### [DIRECTIONS FOR THIS TASK]
Look through the data and write out every line with the word "Please" in it.

[Collected data]
Segment Open
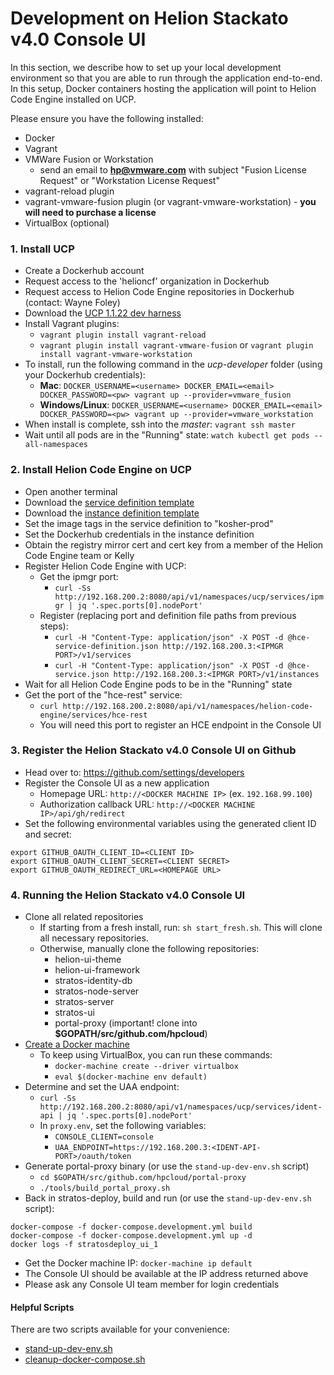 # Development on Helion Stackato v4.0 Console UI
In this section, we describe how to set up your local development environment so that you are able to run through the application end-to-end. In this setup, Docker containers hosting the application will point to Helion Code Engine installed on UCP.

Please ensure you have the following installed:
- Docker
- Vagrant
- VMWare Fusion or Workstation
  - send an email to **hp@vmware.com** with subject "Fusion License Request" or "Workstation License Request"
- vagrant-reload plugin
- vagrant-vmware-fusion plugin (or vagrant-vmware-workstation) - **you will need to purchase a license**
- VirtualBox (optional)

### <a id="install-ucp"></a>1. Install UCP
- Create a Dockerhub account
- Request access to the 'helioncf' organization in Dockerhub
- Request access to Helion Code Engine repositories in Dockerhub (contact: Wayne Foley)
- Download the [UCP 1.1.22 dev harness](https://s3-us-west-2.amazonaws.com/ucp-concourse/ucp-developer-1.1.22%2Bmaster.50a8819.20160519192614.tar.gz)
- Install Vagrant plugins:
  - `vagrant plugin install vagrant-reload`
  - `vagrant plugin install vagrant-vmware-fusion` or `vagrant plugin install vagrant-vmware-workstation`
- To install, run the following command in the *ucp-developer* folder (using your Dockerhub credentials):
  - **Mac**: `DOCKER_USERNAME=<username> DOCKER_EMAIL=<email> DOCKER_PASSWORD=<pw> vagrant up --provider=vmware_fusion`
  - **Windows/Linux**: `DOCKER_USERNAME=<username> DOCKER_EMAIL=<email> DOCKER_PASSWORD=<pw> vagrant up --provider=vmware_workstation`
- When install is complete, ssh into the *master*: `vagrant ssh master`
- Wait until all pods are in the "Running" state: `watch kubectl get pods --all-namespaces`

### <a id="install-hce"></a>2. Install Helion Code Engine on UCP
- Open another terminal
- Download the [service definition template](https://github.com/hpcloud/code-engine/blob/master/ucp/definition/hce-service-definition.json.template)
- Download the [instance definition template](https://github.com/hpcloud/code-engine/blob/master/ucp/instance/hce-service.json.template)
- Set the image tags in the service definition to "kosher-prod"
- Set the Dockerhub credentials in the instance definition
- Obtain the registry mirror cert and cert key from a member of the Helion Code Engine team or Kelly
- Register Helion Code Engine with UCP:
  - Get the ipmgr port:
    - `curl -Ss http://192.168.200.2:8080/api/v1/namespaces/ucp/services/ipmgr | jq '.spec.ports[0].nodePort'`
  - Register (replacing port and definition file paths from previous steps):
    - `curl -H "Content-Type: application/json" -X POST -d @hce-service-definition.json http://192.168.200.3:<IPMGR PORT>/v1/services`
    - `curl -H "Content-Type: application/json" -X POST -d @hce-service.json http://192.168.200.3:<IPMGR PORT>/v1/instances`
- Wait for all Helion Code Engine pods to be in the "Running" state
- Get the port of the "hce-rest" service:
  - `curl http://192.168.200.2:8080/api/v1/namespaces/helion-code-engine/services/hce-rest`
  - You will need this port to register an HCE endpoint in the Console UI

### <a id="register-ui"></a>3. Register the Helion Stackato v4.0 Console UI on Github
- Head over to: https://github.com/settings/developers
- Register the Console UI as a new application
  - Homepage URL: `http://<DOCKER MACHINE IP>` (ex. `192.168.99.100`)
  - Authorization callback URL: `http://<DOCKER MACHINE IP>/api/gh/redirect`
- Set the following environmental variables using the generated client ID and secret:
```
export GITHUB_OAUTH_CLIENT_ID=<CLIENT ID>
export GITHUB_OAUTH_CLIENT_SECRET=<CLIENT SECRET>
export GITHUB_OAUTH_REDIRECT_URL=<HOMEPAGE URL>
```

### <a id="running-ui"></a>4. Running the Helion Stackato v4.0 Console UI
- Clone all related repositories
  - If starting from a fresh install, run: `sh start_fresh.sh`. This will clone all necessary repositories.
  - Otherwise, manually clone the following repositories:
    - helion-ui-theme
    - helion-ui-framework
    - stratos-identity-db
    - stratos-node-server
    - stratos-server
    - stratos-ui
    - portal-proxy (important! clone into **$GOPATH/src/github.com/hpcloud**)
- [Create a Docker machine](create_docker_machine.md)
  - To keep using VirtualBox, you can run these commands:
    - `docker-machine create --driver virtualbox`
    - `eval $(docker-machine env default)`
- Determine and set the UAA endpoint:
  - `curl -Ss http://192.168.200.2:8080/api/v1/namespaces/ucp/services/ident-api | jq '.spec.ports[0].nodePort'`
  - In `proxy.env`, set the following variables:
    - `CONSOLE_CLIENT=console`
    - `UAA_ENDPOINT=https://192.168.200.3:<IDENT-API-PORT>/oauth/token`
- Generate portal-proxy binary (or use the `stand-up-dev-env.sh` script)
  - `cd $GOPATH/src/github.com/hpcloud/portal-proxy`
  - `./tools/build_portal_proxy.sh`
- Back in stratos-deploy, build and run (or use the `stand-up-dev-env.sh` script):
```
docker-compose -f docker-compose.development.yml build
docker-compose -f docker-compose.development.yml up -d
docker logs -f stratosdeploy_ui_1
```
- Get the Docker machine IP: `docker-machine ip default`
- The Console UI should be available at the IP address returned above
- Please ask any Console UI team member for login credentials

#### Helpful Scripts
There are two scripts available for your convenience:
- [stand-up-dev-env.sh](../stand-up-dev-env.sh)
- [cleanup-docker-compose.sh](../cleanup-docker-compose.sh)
Segment Closed
Segment Open
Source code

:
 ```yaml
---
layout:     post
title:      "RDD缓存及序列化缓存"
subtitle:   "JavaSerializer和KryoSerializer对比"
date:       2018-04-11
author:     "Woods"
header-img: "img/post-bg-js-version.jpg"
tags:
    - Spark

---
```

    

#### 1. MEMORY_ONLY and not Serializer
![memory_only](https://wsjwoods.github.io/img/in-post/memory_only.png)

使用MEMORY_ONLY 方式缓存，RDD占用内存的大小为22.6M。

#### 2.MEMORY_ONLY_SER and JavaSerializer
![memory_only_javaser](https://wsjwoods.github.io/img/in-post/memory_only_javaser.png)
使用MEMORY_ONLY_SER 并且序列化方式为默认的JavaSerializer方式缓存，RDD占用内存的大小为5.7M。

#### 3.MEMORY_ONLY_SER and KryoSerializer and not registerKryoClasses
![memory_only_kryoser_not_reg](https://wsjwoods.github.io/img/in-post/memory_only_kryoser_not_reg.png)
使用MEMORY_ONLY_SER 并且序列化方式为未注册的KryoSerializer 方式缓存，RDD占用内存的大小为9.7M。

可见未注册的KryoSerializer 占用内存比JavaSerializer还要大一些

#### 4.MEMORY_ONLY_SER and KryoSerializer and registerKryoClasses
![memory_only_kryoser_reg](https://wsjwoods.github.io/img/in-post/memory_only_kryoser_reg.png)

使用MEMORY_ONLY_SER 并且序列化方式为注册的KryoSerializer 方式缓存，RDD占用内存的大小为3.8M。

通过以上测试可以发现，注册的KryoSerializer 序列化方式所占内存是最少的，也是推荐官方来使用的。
Segment Closed
### [ANSWER TO THE PROBLEM]
Please ensure you have the following installed:
- Please ask any Console UI team member for login credentials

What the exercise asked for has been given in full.